Letzte Frage an Ursula Schmid: «Haben Sie auch Erfolgserlebnisse?» –
«Frau K.» Pause. «Für mich ist Frau K. ein Erfolg. Dass wir sie so halten
können. Dass sie eine Wohnung hat. Eine Arbeit. Ein Leben.»
Arthur Bernet ist SVP-Gemeinderat des Quartiers, Jahrgang 1934. Er
kommt jeden Monat für zwei, drei Stunden vorbei. Als Kontrolleur des
«Apparats», der früher «Fürsorgebehörde», noch früher «Armenpflege»
geheissen habe. «Wir von der Politik beurteilen die Geschäftsführung
und schauen, dass die Normen eingehalten werden.»

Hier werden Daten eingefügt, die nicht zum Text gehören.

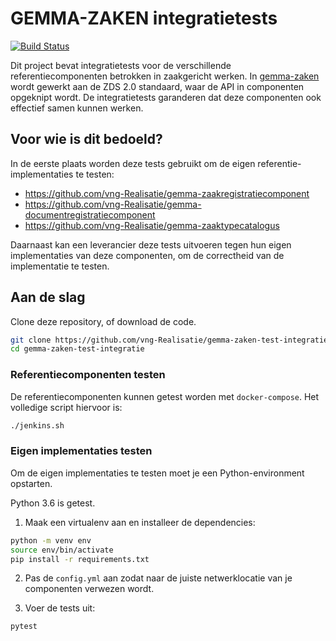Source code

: # GEMMA-ZAKEN integratietests

[![Build Status](https://jenkins.nlx.io/buildStatus/icon?job=gemma-zaken-test-integratie-master)](https://jenkins.nlx.io/view/Gemma/job/gemma-zaken-test-integratie-master/)

Dit project bevat integratietests voor de verschillende referentiecomponenten
betrokken in zaakgericht werken. In
[gemma-zaken](https://github.com/vng-Realisatie/gemma-zaken) wordt gewerkt aan
de ZDS 2.0 standaard, waar de API in componenten opgeknipt wordt. De
integratietests garanderen dat deze componenten ook effectief samen kunnen
werken.

## Voor wie is dit bedoeld?

In de eerste plaats worden deze tests gebruikt om de eigen referentie-implementaties
te testen:

* https://github.com/vng-Realisatie/gemma-zaakregistratiecomponent
* https://github.com/vng-Realisatie/gemma-documentregistratiecomponent
* https://github.com/vng-Realisatie/gemma-zaaktypecatalogus

Daarnaast kan een leverancier deze tests uitvoeren tegen hun eigen
implementaties van deze componenten, om de correctheid van de implementatie
te testen.

## Aan de slag

Clone deze repository, of download de code.

```bash
git clone https://github.com/vng-Realisatie/gemma-zaken-test-integratie.git
cd gemma-zaken-test-integratie
```

### Referentiecomponenten testen

De referentiecomponenten kunnen getest worden met `docker-compose`. Het volledige
script hiervoor is:

```bash
./jenkins.sh
```

### Eigen implementaties testen

Om de eigen implementaties te testen moet je een Python-environment opstarten.

Python 3.6 is getest.

1. Maak een virtualenv aan en installeer de dependencies:

```bash
python -m venv env
source env/bin/activate
pip install -r requirements.txt
```

2. Pas de `config.yml` aan zodat naar de juiste netwerklocatie van je
   componenten verwezen wordt.

3. Voer de tests uit:

```bash
pytest
```

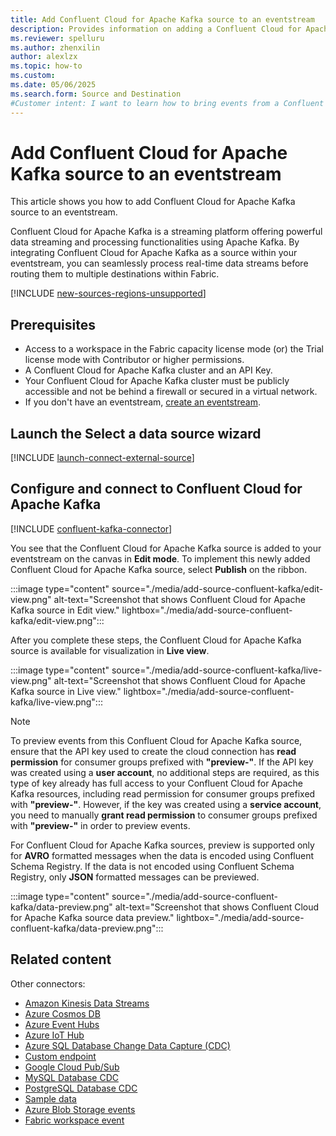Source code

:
 ```yaml
---
title: Add Confluent Cloud for Apache Kafka source to an eventstream
description: Provides information on adding a Confluent Cloud for Apache Kafka source to an eventstream in Microsoft Fabric along with limitations.
ms.reviewer: spelluru
ms.author: zhenxilin
author: alexlzx
ms.topic: how-to
ms.custom:
ms.date: 05/06/2025
ms.search.form: Source and Destination
#Customer intent: I want to learn how to bring events from a Confluent Cloud for Apache Kafka source into Microsoft Fabric.
---
```


# Add Confluent Cloud for Apache Kafka source to an eventstream
This article shows you how to add Confluent Cloud for Apache Kafka source to an eventstream. 

Confluent Cloud for Apache Kafka is a streaming platform offering powerful data streaming and processing functionalities using Apache Kafka. By integrating Confluent Cloud for Apache Kafka as a source within your eventstream, you can seamlessly process real-time data streams before routing them to multiple destinations within Fabric. 



[!INCLUDE [new-sources-regions-unsupported](./includes/new-sources-regions-unsupported.md)]

## Prerequisites 

- Access to a workspace in the Fabric capacity license mode (or) the Trial license mode with Contributor or higher permissions. 
- A Confluent Cloud for Apache Kafka cluster and an API Key. 
- Your Confluent Cloud for Apache Kafka cluster must be publicly accessible and not be behind a firewall or secured in a virtual network.
- If you don't have an eventstream, [create an eventstream](create-manage-an-eventstream.md). 


## Launch the Select a data source wizard
[!INCLUDE [launch-connect-external-source](./includes/launch-connect-external-source.md)]

## Configure and connect to Confluent Cloud for Apache Kafka

[!INCLUDE [confluent-kafka-connector](./includes/confluent-kafka-source-connector.md)]

You see that the Confluent Cloud for Apache Kafka source is added to your eventstream on the canvas in **Edit mode**. To implement this newly added Confluent Cloud for Apache Kafka source, select **Publish** on the ribbon. 

:::image type="content" source="./media/add-source-confluent-kafka/edit-view.png" alt-text="Screenshot that shows Confluent Cloud for Apache Kafka source in Edit view." lightbox="./media/add-source-confluent-kafka/edit-view.png":::

After you complete these steps, the Confluent Cloud for Apache Kafka source is available for visualization in **Live view**.

:::image type="content" source="./media/add-source-confluent-kafka/live-view.png" alt-text="Screenshot that shows Confluent Cloud for Apache Kafka source in Live view." lightbox="./media/add-source-confluent-kafka/live-view.png":::

> [!NOTE]
> To preview events from this Confluent Cloud for Apache Kafka source, ensure that the API key used to create the cloud connection has **read permission** for consumer groups prefixed with **"preview-"**. If the API key was created using a **user account**, no additional steps are required, as this type of key already has full access to your Confluent Cloud for Apache Kafka resources, including read permission for consumer groups prefixed with **"preview-"**. However, if the key was created using a **service account**, you need to manually **grant read permission** to consumer groups prefixed with **"preview-"** in order to preview events.
>
> For Confluent Cloud for Apache Kafka sources, preview is supported only for **AVRO** formatted messages when the data is encoded using Confluent Schema Registry. If the data is not encoded using Confluent Schema Registry, only **JSON** formatted messages can be previewed.

:::image type="content" source="./media/add-source-confluent-kafka/data-preview.png" alt-text="Screenshot that shows Confluent Cloud for Apache Kafka source data preview." lightbox="./media/add-source-confluent-kafka/data-preview.png":::

## Related content

Other connectors:

- [Amazon Kinesis Data Streams](add-source-amazon-kinesis-data-streams.md)
- [Azure Cosmos DB](add-source-azure-cosmos-db-change-data-capture.md)
- [Azure Event Hubs](add-source-azure-event-hubs.md)
- [Azure IoT Hub](add-source-azure-iot-hub.md)
- [Azure SQL Database Change Data Capture (CDC)](add-source-azure-sql-database-change-data-capture.md)
- [Custom endpoint](add-source-custom-app.md)
- [Google Cloud Pub/Sub](add-source-google-cloud-pub-sub.md) 
- [MySQL Database CDC](add-source-mysql-database-change-data-capture.md)
- [PostgreSQL Database CDC](add-source-postgresql-database-change-data-capture.md)
- [Sample data](add-source-sample-data.md)
- [Azure Blob Storage events](add-source-azure-blob-storage.md)
- [Fabric workspace event](add-source-fabric-workspace.md)
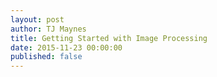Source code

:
 ```yaml
---
layout: post
author: TJ Maynes
title: Getting Started with Image Processing
date: 2015-11-23 00:00:00
published: false
---
```

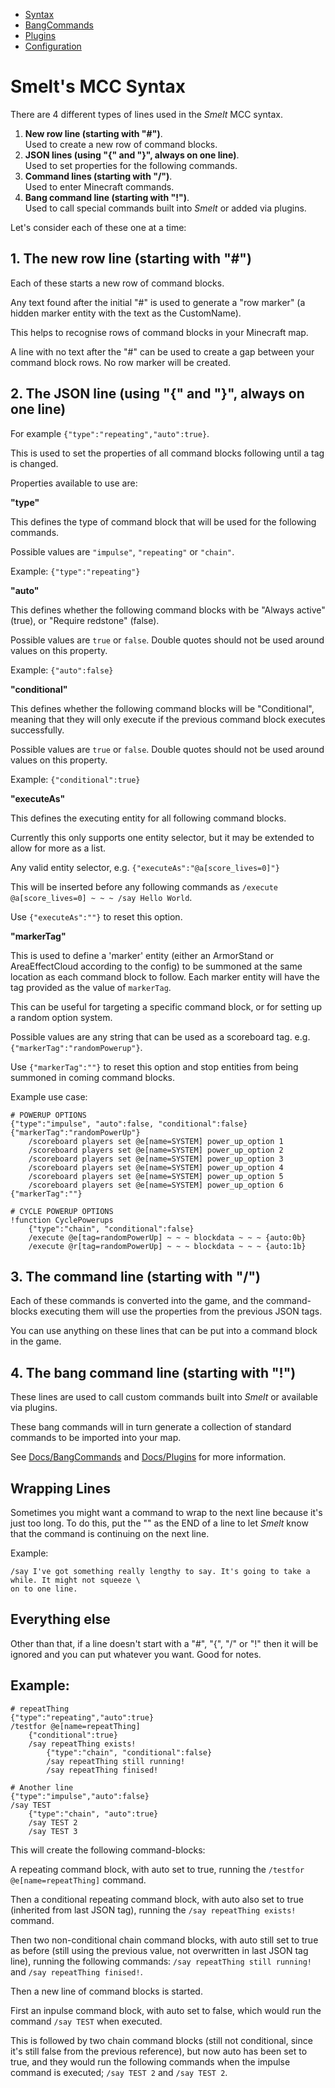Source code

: * [Syntax](./Syntax.md)
* [BangCommands](./BangCommands.md)
* [Plugins](./Plugins.md)
* [Configuration](./Configuration.md)

Smelt's MCC Syntax
==================

There are 4 different types of lines used in the *Smelt* MCC syntax.

1. **New row line (starting with "#")**. <br>
   Used to create a new row of command blocks.
2. **JSON lines (using "{" and "}", always on one line)**. <br>
   Used to set properties for the following commands.
3. **Command lines (starting with "/")**. <br>
   Used to enter Minecraft commands.
4. **Bang command line (starting with "!")**. <br>
   Used to call special commands built into *Smelt* or added via plugins.



Let's consider each of these one at a time:

## 1. The new row line (starting with "#")

Each of these starts a new row of command blocks. 

Any text found after the initial "#" is used to generate a "row marker" (a hidden marker entity with the text as the CustomName). 

This helps to recognise rows of command blocks in your Minecraft map.

A line with no text after the "#" can be used to create a gap between your command block rows. No row marker will be created.

## 2. The JSON line (using "{" and "}", always on one line)

For example `{"type":"repeating","auto":true}`. 

This is used to set the properties of all command blocks following until a tag is changed.

Properties available to use are: 

**"type"**

This defines the type of command block that will be used for the following commands.

Possible values are `"impulse"`, `"repeating"` or `"chain"`.

Example: `{"type":"repeating"}`

**"auto"**

This defines whether the following command blocks with be "Always active" (true), or "Require redstone" (false).

Possible values are `true` or `false`. Double quotes should not be used around values on this property.

Example: `{"auto":false}`

**"conditional"**

This defines whether the following command blocks will be "Conditional", meaning that they will only execute 
if the previous command block executes successfully. 

Possible values are `true` or `false`. Double quotes should not be used around values on this property.

Example: `{"conditional":true}`

**"executeAs"**

This defines the executing entity for all following command blocks. 

Currently this only supports one entity selector, but it may be extended to allow for more as a list.

Any valid entity selector, e.g. `{"executeAs":"@a[score_lives=0]"}`

This will be inserted before any following commands as `/execute @a[score_lives=0] ~ ~ ~ /say Hello World`.

Use `{"executeAs":""}` to reset this option.

**"markerTag"**

This is used to define a 'marker' entity (either an ArmorStand or AreaEffectCloud according to the config) to be summoned at the same location as each command block to follow. 
Each marker entity will have the tag provided as the value of `markerTag`. 

This can be useful for targeting a specific command block, or for setting up a random option system.

Possible values are any string that can be used as a scoreboard tag. e.g. `{"markerTag":"randomPowerup"}`.

Use `{"markerTag":""}` to reset this option and stop entities from being summoned in coming command blocks. 

Example use case:

```
# POWERUP OPTIONS
{"type":"impulse", "auto":false, "conditional":false}
{"markerTag":"randomPowerUp"}
    /scoreboard players set @e[name=SYSTEM] power_up_option 1
    /scoreboard players set @e[name=SYSTEM] power_up_option 2
    /scoreboard players set @e[name=SYSTEM] power_up_option 3
    /scoreboard players set @e[name=SYSTEM] power_up_option 4
    /scoreboard players set @e[name=SYSTEM] power_up_option 5
    /scoreboard players set @e[name=SYSTEM] power_up_option 6
{"markerTag":""}

# CYCLE POWERUP OPTIONS
!function CyclePowerups
    {"type":"chain", "conditional":false}
    /execute @e[tag=randomPowerUp] ~ ~ ~ blockdata ~ ~ ~ {auto:0b}
    /execute @r[tag=randomPowerUp] ~ ~ ~ blockdata ~ ~ ~ {auto:1b}
```

## 3. The command line (starting with "/")

Each of these commands is converted into the game, and the command-blocks executing them will use the properties 
from the previous JSON tags.

You can use anything on these lines that can be put into a command block in the game.

## 4. The bang command line (starting with "!")

These lines are used to call custom commands built into *Smelt* or available via plugins.

These bang commands will in turn generate a collection of standard commands to be imported into your map.

See [Docs/BangCommands](./BangCommands.md) and [Docs/Plugins](./Plugins.md) for more information.

## Wrapping Lines

Sometimes you might want a command to wrap to the next line because it's just too long. To do this, put the "\" as the END of a line to let *Smelt* know that the command is continuing on the next line.

Example:

```
/say I've got something really lengthy to say. It's going to take a while. It might not squeeze \
on to one line.
```

## Everything else

Other than that, if a line doesn't start with a "#", "{", "/" or "!" then it will be ignored and you can put whatever 
you want. Good for notes.

## Example:

```
# repeatThing
{"type":"repeating","auto":true}
/testfor @e[name=repeatThing]
	{"conditional":true}
	/say repeatThing exists!
		{"type":"chain", "conditional":false}
		/say repeatThing still running!
		/say repeatThing finised!
		
# Another line
{"type":"impulse","auto":false}
/say TEST
	{"type":"chain", "auto":true}
	/say TEST 2
	/say TEST 3
```

This will create the following command-blocks:

A repeating command block, with auto set to true, running the `/testfor @e[name=repeatThing]` command. 

Then a conditional repeating command block, with auto also set to true (inherited from last JSON tag), running the `/say repeatThing exists!` command. 

Then two non-conditional chain command blocks, with auto still set to true as before (still using the previous value, not overwritten in last JSON tag line), running  the following commands: `/say repeatThing still running!` and `/say repeatThing finised!`.

Then a new line of command blocks is started. 

First an inpulse command block, with auto set to false, which would run the command `/say TEST` when executed. 

This is followed by two chain command blocks (still not conditional, since it's still false from the previous reference), but now auto has been set to true, and they would run the following commands when the impulse command is executed; `/say TEST 2` and `/say TEST 2`.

Gemeint sind die Skos-Richtlinien, die die Höhe der Fürsorgeleistungen
festlegen. Verabschiedet werden diese Richtlinien von einem privaten
Verein, der Schweizerischen Konferenz für Sozialhilfe heisst, abgekürzt
Skos. Deren Richtlinien gelten – fast – in der ganzen Schweiz; sie sind
umstritten und zurzeit gerade in Revision. Der Kanton Zürich hat sie für
verbindlich erklärt. Arthur Bernet spricht in einem Tonfall, dass man
merkt: Käme es auf ihn an, würden diese Skos-Richtlinien nicht
eingehalten. «Der Aargau zahlt viel weniger. St. Gallen macht auch einen
Abzug, Bern wird einen von 15 Prozent einführen.» Neulich habe auch
der Zürcher Regierungsrat Ruedi Jeker der Skos einen Brief
geschrieben. Noch läuft in Zürich aber alles nach den Skos-Richtlinien.
Und noch achtet just der Skos-Richtlinien-Kritiker Arthur Bernet darauf,
dass diese Skos-Richtlinien eingehalten werden. Er nimmt ein Formular:
«Da staunen Sie vielleicht, welche Zahlen draufstehen.»
Ein verheiratetes Paar mit albanischem Familiennamen hat vier Kinder,
null Einkommen, null Vermögen. Diese Familie bekommt 2781 Franken
für den Grundbedarf I, 220 Franken für den Grundbedarf II, 1608
Franken für die Wohnung, 210.80 Franken für die Krankenkasse, «wobei
Sie wissen müssen, dass diese Prämien schon subventioniert sind», 206
Franken Zuschlag für den Grundbedarf II, «denn ein Kind ist im Alter für
eine Ausbildung, aber von einem Lehrlingslohn sehe ich natürlich
nichts». Das ergebe summa summarum 5025.80 Franken im Monat –
steuerfrei. «So viel Geld», sagt Bernet, «verdient mancher Schweizer
auch nicht.» Er schnalzt mit der Zunge. Dann fährt er fort: «Warum
arbeitet in dieser Familie denn niemand?» Das wisse er auch nicht, laut
den Gesprächsprotokollen der Sozialarbeiter gebe es immer Gründe.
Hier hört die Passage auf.